» **Instructions for the task**
Scan the material and copy every line in which "https" appears.

Excerpted records section start

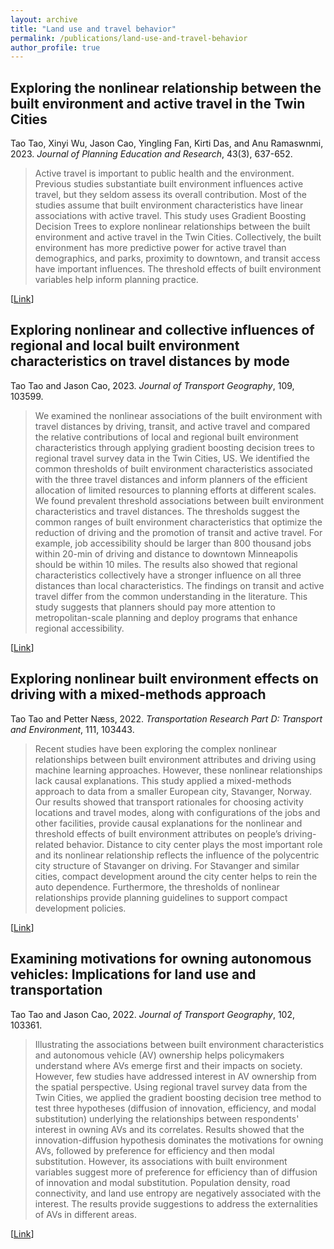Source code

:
 ```yaml
---
layout: archive
title: "Land use and travel behavior"
permalink: /publications/land-use-and-travel-behavior
author_profile: true
---
```


## Exploring the nonlinear relationship between the built environment and active travel in the Twin Cities

Tao Tao, Xinyi Wu, Jason Cao, Yingling Fan, Kirti Das, and Anu Ramaswnmi, 2023. *Journal of Planning Education and Research*, 43(3), 637-652.

> Active travel is important to public health and the environment. Previous studies substantiate built environment influences active travel, but they seldom assess its overall contribution. Most of the studies assume that built environment characteristics have linear associations with active travel. This study uses Gradient Boosting Decision Trees to explore nonlinear relationships between the built environment and active travel in the Twin Cities. Collectively, the built environment has more predictive power for active travel than demographics, and parks, proximity to downtown, and transit access have important influences. The threshold effects of built environment variables help inform planning practice.

[[Link](https://doi.org/10.1177/0739456X20915765)]

## Exploring nonlinear and collective influences of regional and local built environment characteristics on travel distances by mode

Tao Tao and Jason Cao, 2023. *Journal of Transport Geography*, 109, 103599.

> We examined the nonlinear associations of the built environment with travel distances by driving, transit, and active travel and compared the relative contributions of local and regional built environment characteristics through applying gradient boosting decision trees to regional travel survey data in the Twin Cities, US. We identified the common thresholds of built environment characteristics associated with the three travel distances and inform planners of the efficient allocation of limited resources to planning efforts at different scales. We found prevalent threshold associations between built environment characteristics and travel distances. The thresholds suggest the common ranges of built environment characteristics that optimize the reduction of driving and the promotion of transit and active travel. For example, job accessibility should be larger than 800 thousand jobs within 20-min of driving and distance to downtown Minneapolis should be within 10 miles. The results also showed that regional characteristics collectively have a stronger influence on all three distances than local characteristics. The findings on transit and active travel differ from the common understanding in the literature. This study suggests that planners should pay more attention to metropolitan-scale planning and deploy programs that enhance regional accessibility.

[[Link](https://doi.org/10.1016/j.jtrangeo.2023.103599)]

## Exploring nonlinear built environment effects on driving with a mixed-methods approach

Tao Tao and Petter Næss, 2022. *Transportation Research Part D: Transport and Environment*, 111, 103443.

> Recent studies have been exploring the complex nonlinear relationships between built environment attributes and driving using machine learning approaches. However, these nonlinear relationships lack causal explanations. This study applied a mixed-methods approach to data from a smaller European city, Stavanger, Norway. Our results showed that transport rationales for choosing activity locations and travel modes, along with configurations of the jobs and other facilities, provide causal explanations for the nonlinear and threshold effects of built environment attributes on people’s driving-related behavior. Distance to city center plays the most important role and its nonlinear relationship reflects the influence of the polycentric city structure of Stavanger on driving. For Stavanger and similar cities, compact development around the city center helps to rein the auto dependence. Furthermore, the thresholds of nonlinear relationships provide planning guidelines to support compact development policies.

[[Link](https://doi.org/10.1016/j.trd.2022.103443)]

## Examining motivations for owning autonomous vehicles: Implications for land use and transportation

Tao Tao and Jason Cao, 2022. *Journal of Transport Geography*, 102, 103361.

> Illustrating the associations between built environment characteristics and autonomous vehicle (AV) ownership helps policymakers understand where AVs emerge first and their impacts on society. However, few studies have addressed interest in AV ownership from the spatial perspective. Using regional travel survey data from the Twin Cities, we applied the gradient boosting decision tree method to test three hypotheses (diffusion of innovation, efficiency, and modal substitution) underlying the relationships between respondents' interest in owning AVs and its correlates. Results showed that the innovation-diffusion hypothesis dominates the motivations for owning AVs, followed by preference for efficiency and then modal substitution. However, its associations with built environment variables suggest more of preference for efficiency than of diffusion of innovation and modal substitution. Population density, road connectivity, and land use entropy are negatively associated with the interest. The results provide suggestions to address the externalities of AVs in different areas.

[[Link](https://doi.org/10.1016/j.jtrangeo.2022.103361)]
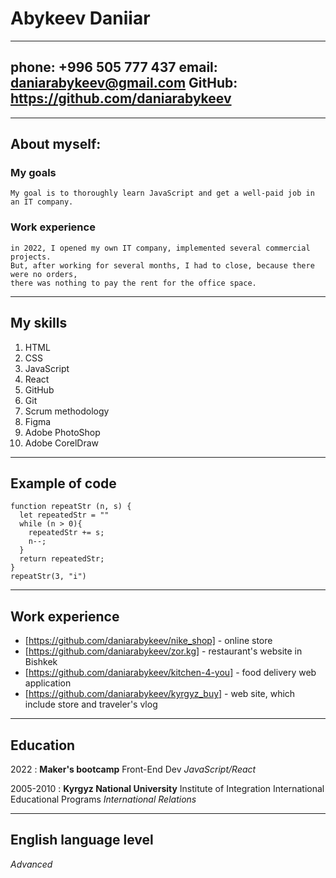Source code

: # Abykeev Daniiar
----------------------------------------
phone: +996 505 777 437
email: daniarabykeev@gmail.com
GitHub: https://github.com/daniarabykeev
-----------------------------------------


----------------
## About myself:
### My goals
    My goal is to thoroughly learn JavaScript and get a well-paid job in an IT company.
### Work experience
    in 2022, I opened my own IT company, implemented several commercial projects. 
    But, after working for several months, I had to close, because there were no orders, 
    there was nothing to pay the rent for the office space.
    
    
------------
## My skills
1. HTML
2. CSS
3. JavaScript
4. React
5. GitHub
6. Git
7. Scrum methodology
8. Figma
9. Adobe PhotoShop
10. Adobe CorelDraw


------------------
## Example of code
```
function repeatStr (n, s) {
  let repeatedStr = ""
  while (n > 0){
    repeatedStr += s;
    n--;
  }
  return repeatedStr;
}
repeatStr(3, "i")
```

------------------
## Work experience
* [https://github.com/daniarabykeev/nike_shop] - online store
* [https://github.com/daniarabykeev/zor.kg] - restaurant's website in Bishkek
* [https://github.com/daniarabykeev/kitchen-4-you] - food delivery web application
* [https://github.com/daniarabykeev/kyrgyz_buy] - web site, which include store and traveler's vlog


------------
## Education
2022
:   **Maker's bootcamp** Front-End Dev
    *JavaScript/React*

2005-2010
:   **Kyrgyz National University** Institute of Integration International Educational Programs
    *International Relations*


-------------------------
## English language level
*Advanced*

Excerpted records section end

» **Result of the exercise**
[[Link](https://doi.org/10.1177/0739456X20915765)]
[[Link](https://doi.org/10.1016/j.jtrangeo.2023.103599)]
[[Link](https://doi.org/10.1016/j.trd.2022.103443)]
[[Link](https://doi.org/10.1016/j.jtrangeo.2022.103361)]
GitHub: https://github.com/daniarabykeev
* [https://github.com/daniarabykeev/nike_shop] - online store
* [https://github.com/daniarabykeev/zor.kg] - restaurant's website in Bishkek
* [https://github.com/daniarabykeev/kitchen-4-you] - food delivery web application
* [https://github.com/daniarabykeev/kyrgyz_buy] - web site, which include store and traveler's vlog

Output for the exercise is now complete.